Con todos estos hábiles manejos, perdiendo por un lado y ganando por otro, el Fundador se aseguró en Granada un fértil apoyo, y Jaén se le entregó de grado nuevamente. Su carácter se suavizaba por una vida familiar amable, y enamoró a los andaluces orientales con su bandera roja. En Almería, en una conjura a la que yo no podría afirmar que era ajeno mi antepasado, murió asesinado Ibn Hud. Por si era poco, lo asesinó un cliente suyo, de cuyo nombre quiero dejar constancia aquí como recordatorio de la traición, que es poco singular entre nosotros y que es plural al lado de los grandes: Ibn al Ramimi se llamó esta vez el traidor. Desde hacía tiempo, el Fundador era dueño de Baza y de Guadix; ahora se hizo con Almería, la antigua y prestigiosa capital de los beni sumadí, tan rica y codiciada, artesanal y marinera, en cuya alcazaba, si es que salgo de aquí, tendré que ser también un día proclamado. Y Málaga, agotada por las veleidades y deseosa de estabilidad, se le ofreció en seguida. El Reino, pues, iba alcanzando unas fronteras no muy diferentes de las que luego tuvo, y algo más dilatadas que las de hoy.

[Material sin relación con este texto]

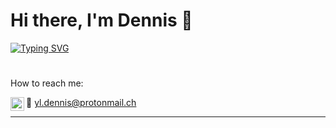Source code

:# Hi there, I'm Dennis 👋

[![Typing SVG](https://readme-typing-svg.herokuapp.com?color=%237A3FFF&width=550&height=100&lines=I'm+a+Data+Engineer+and+Physicist!!;%F0%9F%8C%B1Currently+learning+everything%F0%9F%A4%A3;%F0%9F%8F%86+2021+Goals%3A+Contribute+to+Open+Source+projects;%F0%9F%8F%8A+Hobbies%3A+I+love+to+badminton+and+jog)](https://git.io/typing-svg)
#
<summary>How to reach me:</summary>

[<img align="left" alt="codeSTACKr | LinkedIn" width="22px" src="https://cdn.jsdelivr.net/npm/simple-icons@v3/icons/linkedin.svg" />][linkedin]

📧 [yl.dennis@protonmail.ch](mailto:yl.dennis@protonmail.ch?subject=[GitHub])
<br />


---
[linkedin]: https://linkedin.com/in/yeanloong-1-12-9-22-5orwrld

Mientras, los cristianos se aclaraban también; ni nuestra Historia tiene sentido separada de la de ellos, ni es sólo entre los andaluces donde ocurren las decepciones y los crímenes. Jaime I el de Aragón y Fernando III el de Castilla eran los que se repartían la Cristiandad: poco más o menos como nos había sucedido a nosotros con nuestros dos campeones. Valencia, con Peñíscola y Játiva y Alcira, la conquistó el aragonés; Murcia estaba aún gobernada por el hijo de Ibn Hud; un sevillano fugitivo de los almohades, Ibn Mafuz, se apoderó de Niebla; Jerez constituía un pequeño reino, el de Abu Halid... Así las cosas, los castellanos sintieron por primera vez la pasión por Granada: una pasión devastadora y prolongada hasta hoy. Para conseguir su amor, aspiraron antes al de Jaén. Previéndolo, con un golpe de sorpresa, puesto que estaban distraídos en escaramuzas por Murcia, Mohamed I los atacó en Andújar y en Martos. Allí derrotó al infante Rodrigo, hermano del rey de Castilla. Pero, recuperados, respondieron con violencia, y Nuño González, que luego había de ser muy amigo nuestro, cercó y, en menos de dos meses, nos arrebató Arjona.

Precisamente Arjona, la cuna de esa Dinastía, que, como un niño, apenas empezaba a soltarse de los brazos maternos. Y, por si fuese escasa tal respuesta, el rey Fernando resolvió vengarse sobre Jaén. El Fundador la defendía.